How do I add a backup stream for redundancy?

For a broadcast that matters — a paid event, a service, a tournament final — a single dropped connection shouldn’t end the show. Redundancy means having a second feed ready to take over the instant the first one falters. Here’s how backup streams and automatic failover work.

Primary feed
dropped out
DOWN
Backup feed
2nd encoder
LIVE
Stream Repeaterfails over automatically
Your destinationsstay live
If the primary source drops, the relay switches to the backup feed — viewers stay watching.

Two kinds of redundancy

There are two failure points to protect: the outbound relay to each platform, and the inbound feed from your encoder. Supervising the outbound relays — restarting any that drop — handles platform-side hiccups. A backup ingest feed handles the bigger risk: your source itself going down.

How backup ingest failover works

You publish your primary feed as usual, and a second encoder publishes a parallel feed to a backup ingest endpoint. While the primary is healthy, it’s what gets relayed. If the primary drops, the relay automatically falls back to the backup feed — so your destinations keep receiving video instead of going dark.

The two encoders should be as independent as you can make them: ideally different machines on different networks (for example, a wired primary and a bonded-cellular backup), so a single point of failure can’t take out both at once.

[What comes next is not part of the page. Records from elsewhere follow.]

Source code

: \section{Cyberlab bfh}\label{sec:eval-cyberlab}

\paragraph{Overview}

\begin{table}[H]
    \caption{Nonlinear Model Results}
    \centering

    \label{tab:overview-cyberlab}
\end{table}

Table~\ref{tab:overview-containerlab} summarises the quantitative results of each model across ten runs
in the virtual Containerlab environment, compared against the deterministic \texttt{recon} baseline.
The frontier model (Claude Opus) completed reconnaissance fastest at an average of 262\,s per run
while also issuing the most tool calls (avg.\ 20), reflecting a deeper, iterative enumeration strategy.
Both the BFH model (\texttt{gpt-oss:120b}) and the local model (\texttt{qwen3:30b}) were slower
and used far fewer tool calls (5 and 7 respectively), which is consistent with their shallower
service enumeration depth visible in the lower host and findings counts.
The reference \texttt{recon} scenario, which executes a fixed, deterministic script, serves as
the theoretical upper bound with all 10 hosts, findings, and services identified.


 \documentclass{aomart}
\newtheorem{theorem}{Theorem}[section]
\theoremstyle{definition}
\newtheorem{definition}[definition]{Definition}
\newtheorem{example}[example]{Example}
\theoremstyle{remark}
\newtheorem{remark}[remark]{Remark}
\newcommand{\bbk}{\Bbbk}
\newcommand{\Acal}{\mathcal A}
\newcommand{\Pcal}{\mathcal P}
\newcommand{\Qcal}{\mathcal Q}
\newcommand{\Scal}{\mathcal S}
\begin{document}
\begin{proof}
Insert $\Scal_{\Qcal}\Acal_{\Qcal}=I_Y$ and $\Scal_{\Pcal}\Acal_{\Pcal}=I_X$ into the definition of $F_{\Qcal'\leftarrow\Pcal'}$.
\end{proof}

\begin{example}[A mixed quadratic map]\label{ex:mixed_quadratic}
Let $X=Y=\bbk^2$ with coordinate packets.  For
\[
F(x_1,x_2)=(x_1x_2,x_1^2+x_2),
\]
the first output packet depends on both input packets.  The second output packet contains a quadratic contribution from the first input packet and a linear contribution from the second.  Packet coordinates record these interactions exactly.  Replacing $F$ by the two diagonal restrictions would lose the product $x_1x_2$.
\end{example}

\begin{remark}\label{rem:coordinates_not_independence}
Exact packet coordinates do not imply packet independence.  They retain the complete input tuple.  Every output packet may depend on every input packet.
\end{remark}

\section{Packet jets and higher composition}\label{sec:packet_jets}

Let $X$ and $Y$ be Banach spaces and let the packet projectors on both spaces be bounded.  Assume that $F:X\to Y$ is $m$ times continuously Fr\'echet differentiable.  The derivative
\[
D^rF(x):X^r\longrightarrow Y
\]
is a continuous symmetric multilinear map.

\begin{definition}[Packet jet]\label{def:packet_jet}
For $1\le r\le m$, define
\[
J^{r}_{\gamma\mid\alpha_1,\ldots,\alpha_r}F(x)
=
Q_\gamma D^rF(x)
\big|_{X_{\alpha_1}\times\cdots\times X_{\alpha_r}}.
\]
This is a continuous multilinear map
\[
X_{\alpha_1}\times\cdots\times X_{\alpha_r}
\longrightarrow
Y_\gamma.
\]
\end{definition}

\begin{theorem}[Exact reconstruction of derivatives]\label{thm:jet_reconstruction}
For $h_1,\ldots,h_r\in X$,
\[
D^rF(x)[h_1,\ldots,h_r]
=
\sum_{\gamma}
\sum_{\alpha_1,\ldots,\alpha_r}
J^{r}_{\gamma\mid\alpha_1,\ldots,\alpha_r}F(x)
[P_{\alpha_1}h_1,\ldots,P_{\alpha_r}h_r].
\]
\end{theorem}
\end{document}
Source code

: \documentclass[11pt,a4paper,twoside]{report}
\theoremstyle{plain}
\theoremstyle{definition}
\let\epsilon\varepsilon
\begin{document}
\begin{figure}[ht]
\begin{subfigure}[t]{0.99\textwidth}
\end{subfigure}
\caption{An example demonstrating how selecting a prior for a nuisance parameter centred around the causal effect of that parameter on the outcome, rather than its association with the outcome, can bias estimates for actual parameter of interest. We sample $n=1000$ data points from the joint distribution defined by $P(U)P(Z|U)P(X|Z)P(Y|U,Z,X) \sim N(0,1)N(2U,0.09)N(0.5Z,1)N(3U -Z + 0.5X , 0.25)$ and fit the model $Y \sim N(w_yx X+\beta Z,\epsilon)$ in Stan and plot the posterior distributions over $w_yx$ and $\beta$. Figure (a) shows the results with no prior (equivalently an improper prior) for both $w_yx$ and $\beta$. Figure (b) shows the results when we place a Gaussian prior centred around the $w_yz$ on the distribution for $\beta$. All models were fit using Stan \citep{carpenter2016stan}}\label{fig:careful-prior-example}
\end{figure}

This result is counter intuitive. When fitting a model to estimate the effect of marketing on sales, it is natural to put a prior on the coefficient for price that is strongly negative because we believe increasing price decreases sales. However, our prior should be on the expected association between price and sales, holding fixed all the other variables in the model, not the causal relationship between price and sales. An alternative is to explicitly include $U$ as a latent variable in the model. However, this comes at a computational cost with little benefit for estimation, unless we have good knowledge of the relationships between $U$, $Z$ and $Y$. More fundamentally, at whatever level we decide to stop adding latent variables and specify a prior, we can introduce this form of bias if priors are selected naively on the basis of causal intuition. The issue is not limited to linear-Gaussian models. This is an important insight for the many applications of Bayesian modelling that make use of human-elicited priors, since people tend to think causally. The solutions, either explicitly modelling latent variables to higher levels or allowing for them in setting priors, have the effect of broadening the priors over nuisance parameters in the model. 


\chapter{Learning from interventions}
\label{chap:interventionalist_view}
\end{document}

Don’t forget the boring stuff

Redundancy is only as good as its weakest link. Use wired connections where you can, give your encoder bitrate headroom, and test the failover before the real event — pull the primary feed and confirm the backup takes over the way you expect.

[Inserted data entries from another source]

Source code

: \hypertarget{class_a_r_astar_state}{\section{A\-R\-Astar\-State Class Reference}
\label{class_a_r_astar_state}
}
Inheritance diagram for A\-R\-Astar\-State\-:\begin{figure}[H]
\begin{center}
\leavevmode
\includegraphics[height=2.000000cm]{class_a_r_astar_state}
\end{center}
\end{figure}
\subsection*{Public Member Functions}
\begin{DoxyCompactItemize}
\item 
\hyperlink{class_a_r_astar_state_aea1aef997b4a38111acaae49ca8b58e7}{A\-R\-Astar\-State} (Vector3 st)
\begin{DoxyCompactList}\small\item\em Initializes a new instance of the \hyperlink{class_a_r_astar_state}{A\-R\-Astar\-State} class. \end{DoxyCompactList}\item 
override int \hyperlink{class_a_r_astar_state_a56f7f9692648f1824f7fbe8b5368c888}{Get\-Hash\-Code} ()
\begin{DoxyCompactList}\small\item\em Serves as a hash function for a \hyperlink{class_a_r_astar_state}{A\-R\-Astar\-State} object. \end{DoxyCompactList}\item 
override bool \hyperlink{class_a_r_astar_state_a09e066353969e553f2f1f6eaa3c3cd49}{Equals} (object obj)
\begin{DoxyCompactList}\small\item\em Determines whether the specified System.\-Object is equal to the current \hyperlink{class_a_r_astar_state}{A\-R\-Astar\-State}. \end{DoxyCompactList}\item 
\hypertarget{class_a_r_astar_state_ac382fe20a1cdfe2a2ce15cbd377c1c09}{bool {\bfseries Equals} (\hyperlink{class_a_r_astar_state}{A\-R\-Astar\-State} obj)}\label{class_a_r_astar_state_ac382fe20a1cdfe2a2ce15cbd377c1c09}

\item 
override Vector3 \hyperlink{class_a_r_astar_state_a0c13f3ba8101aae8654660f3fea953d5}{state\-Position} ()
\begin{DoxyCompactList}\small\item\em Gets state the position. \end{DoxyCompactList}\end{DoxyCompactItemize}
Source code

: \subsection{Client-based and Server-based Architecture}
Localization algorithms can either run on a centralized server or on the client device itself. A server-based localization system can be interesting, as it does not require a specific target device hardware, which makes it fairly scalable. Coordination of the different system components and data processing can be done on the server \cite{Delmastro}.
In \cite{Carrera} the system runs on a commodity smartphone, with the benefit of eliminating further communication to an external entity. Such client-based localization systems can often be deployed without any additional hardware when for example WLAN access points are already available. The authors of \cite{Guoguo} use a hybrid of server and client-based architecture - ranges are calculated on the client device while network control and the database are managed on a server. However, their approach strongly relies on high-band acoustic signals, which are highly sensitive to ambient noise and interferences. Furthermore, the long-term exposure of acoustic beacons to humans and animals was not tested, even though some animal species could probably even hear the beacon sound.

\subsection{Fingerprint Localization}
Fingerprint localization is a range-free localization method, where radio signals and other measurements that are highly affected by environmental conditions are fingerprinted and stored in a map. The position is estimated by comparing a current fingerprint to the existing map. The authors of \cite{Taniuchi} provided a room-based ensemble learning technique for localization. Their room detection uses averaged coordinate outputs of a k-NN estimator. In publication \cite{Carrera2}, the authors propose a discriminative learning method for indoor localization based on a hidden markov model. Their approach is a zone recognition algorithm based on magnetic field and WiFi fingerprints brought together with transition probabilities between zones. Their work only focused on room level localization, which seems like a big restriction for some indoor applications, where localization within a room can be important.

  • Primary + backup encoders on separate machines and networks.
  • A relay that supervises outbound destinations and restarts failures.
  • A rehearsal: drop the primary and watch the backup take over.

Frequently asked questions

What is backup ingest / stream failover?

A second encoder publishes a parallel feed to a backup endpoint; if your primary source drops, the relay switches to the backup so your destinations stay live.

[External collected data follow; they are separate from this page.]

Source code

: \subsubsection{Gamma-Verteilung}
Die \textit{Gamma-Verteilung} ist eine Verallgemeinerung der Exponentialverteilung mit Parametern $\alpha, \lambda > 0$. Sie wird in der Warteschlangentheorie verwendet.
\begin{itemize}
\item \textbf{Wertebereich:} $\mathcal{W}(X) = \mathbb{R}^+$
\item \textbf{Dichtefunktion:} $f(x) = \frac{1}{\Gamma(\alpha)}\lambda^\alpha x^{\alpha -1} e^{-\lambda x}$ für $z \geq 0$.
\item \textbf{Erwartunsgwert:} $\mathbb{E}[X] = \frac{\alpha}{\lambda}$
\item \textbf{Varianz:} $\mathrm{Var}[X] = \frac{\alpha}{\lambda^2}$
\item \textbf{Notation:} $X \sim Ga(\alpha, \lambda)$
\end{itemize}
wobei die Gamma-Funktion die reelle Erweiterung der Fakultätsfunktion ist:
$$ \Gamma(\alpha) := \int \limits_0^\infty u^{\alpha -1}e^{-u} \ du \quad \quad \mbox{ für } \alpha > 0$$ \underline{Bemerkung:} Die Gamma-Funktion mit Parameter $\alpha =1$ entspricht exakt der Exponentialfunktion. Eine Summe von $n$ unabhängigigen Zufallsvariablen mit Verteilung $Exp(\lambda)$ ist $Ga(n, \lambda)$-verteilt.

Does failover prevent every kind of outage?

It protects against a dropped source and failed outbound relays. It can’t fix a platform-side outage or your viewers’ connections — for the parts we control, it keeps you on air.

Should the backup encoder be on a different network?

Ideally yes — a separate machine and connection (e.g. wired primary, cellular backup) means one failure can’t take out both feeds.